■ INFORMATION SHOWN ■
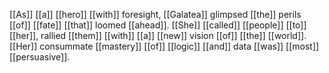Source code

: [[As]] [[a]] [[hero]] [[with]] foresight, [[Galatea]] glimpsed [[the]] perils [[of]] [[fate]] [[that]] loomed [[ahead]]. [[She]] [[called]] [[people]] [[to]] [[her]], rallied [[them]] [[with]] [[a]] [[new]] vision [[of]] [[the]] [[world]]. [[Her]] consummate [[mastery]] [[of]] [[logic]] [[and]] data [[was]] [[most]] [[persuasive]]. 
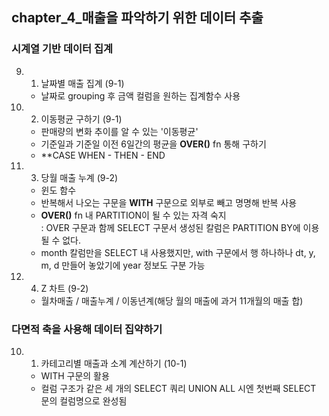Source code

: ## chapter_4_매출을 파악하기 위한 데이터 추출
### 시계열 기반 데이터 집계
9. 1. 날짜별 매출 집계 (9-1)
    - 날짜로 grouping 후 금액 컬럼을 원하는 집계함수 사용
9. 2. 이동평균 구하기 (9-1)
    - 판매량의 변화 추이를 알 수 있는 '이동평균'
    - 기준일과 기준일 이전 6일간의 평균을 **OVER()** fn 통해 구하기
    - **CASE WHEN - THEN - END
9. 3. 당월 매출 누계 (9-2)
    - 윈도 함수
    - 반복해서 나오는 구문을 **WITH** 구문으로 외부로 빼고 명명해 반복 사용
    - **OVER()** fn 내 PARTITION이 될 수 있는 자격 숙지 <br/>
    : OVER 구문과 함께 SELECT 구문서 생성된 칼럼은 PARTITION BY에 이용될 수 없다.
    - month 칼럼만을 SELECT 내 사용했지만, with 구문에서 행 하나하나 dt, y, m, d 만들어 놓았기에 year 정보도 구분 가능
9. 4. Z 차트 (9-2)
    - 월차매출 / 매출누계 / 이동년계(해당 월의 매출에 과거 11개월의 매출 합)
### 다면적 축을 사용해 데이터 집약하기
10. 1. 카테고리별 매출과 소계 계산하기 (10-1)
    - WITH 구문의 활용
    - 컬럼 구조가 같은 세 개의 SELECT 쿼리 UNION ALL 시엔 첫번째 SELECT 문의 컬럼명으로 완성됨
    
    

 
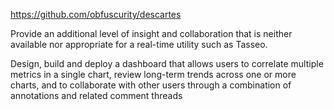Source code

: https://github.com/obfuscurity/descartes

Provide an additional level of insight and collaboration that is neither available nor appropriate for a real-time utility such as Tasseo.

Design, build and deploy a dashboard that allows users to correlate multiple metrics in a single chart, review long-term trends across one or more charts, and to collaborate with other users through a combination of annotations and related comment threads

...

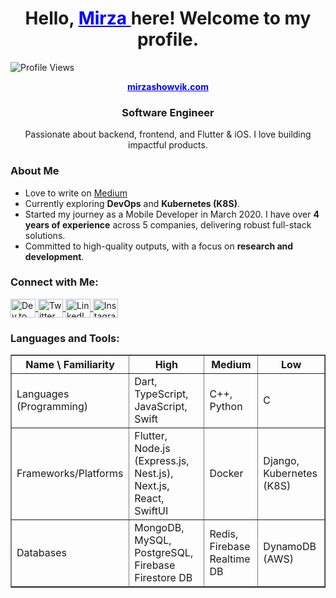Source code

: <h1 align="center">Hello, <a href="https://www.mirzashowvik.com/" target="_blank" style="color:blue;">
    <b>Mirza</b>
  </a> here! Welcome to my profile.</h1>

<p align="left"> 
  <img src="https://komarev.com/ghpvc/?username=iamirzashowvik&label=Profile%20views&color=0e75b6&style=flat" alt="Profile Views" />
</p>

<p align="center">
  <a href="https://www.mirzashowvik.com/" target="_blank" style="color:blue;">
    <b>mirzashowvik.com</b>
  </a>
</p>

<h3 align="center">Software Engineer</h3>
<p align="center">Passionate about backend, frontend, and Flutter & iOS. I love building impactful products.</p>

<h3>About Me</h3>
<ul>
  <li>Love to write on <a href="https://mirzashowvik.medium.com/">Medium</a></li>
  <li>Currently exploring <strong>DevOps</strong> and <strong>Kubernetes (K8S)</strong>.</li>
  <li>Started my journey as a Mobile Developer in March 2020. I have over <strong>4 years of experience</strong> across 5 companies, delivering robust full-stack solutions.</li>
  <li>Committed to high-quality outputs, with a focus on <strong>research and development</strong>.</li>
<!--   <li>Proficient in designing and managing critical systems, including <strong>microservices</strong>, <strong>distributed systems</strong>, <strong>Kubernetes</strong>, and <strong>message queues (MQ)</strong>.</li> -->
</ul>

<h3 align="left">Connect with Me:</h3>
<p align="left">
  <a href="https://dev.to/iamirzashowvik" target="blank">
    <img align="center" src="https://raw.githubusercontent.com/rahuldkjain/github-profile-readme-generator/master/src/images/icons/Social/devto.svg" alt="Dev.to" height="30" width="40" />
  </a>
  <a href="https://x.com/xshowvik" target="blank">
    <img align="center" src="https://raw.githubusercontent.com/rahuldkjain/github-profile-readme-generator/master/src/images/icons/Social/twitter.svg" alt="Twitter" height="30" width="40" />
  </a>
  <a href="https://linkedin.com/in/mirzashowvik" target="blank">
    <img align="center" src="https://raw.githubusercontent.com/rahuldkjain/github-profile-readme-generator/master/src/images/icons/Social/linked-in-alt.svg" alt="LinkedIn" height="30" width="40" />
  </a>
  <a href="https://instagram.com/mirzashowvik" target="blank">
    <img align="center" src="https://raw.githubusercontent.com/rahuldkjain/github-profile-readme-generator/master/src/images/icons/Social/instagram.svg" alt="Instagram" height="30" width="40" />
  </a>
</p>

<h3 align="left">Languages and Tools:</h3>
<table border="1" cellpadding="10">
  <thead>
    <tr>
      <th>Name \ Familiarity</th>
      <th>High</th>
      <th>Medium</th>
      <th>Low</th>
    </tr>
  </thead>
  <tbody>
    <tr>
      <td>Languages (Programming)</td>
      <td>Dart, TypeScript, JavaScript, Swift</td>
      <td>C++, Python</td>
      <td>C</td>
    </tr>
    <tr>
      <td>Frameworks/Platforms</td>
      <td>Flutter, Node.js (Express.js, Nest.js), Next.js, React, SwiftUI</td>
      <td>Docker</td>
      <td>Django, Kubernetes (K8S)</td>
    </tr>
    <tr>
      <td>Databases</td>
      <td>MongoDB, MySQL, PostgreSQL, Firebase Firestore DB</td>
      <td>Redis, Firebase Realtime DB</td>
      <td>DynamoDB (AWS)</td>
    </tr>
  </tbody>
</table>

■ WORK INSTRUCTIONS ■
From the records above, transcribe without alteration every line from the one with "<th>High</th>" to the one with "<td>MongoDB, MySQL, PostgreSQL, Firebase", inclusive.

■ SOLUTION TO THE EXERCISE ■
      <th>High</th>
      <th>Medium</th>
      <th>Low</th>
    </tr>
  </thead>
  <tbody>
    <tr>
      <td>Languages (Programming)</td>
      <td>Dart, TypeScript, JavaScript, Swift</td>
      <td>C++, Python</td>
      <td>C</td>
    </tr>
    <tr>
      <td>Frameworks/Platforms</td>
      <td>Flutter, Node.js (Express.js, Nest.js), Next.js, React, SwiftUI</td>
      <td>Docker</td>
      <td>Django, Kubernetes (K8S)</td>
    </tr>
    <tr>
      <td>Databases</td>
      <td>MongoDB, MySQL, PostgreSQL, Firebase Firestore DB</td>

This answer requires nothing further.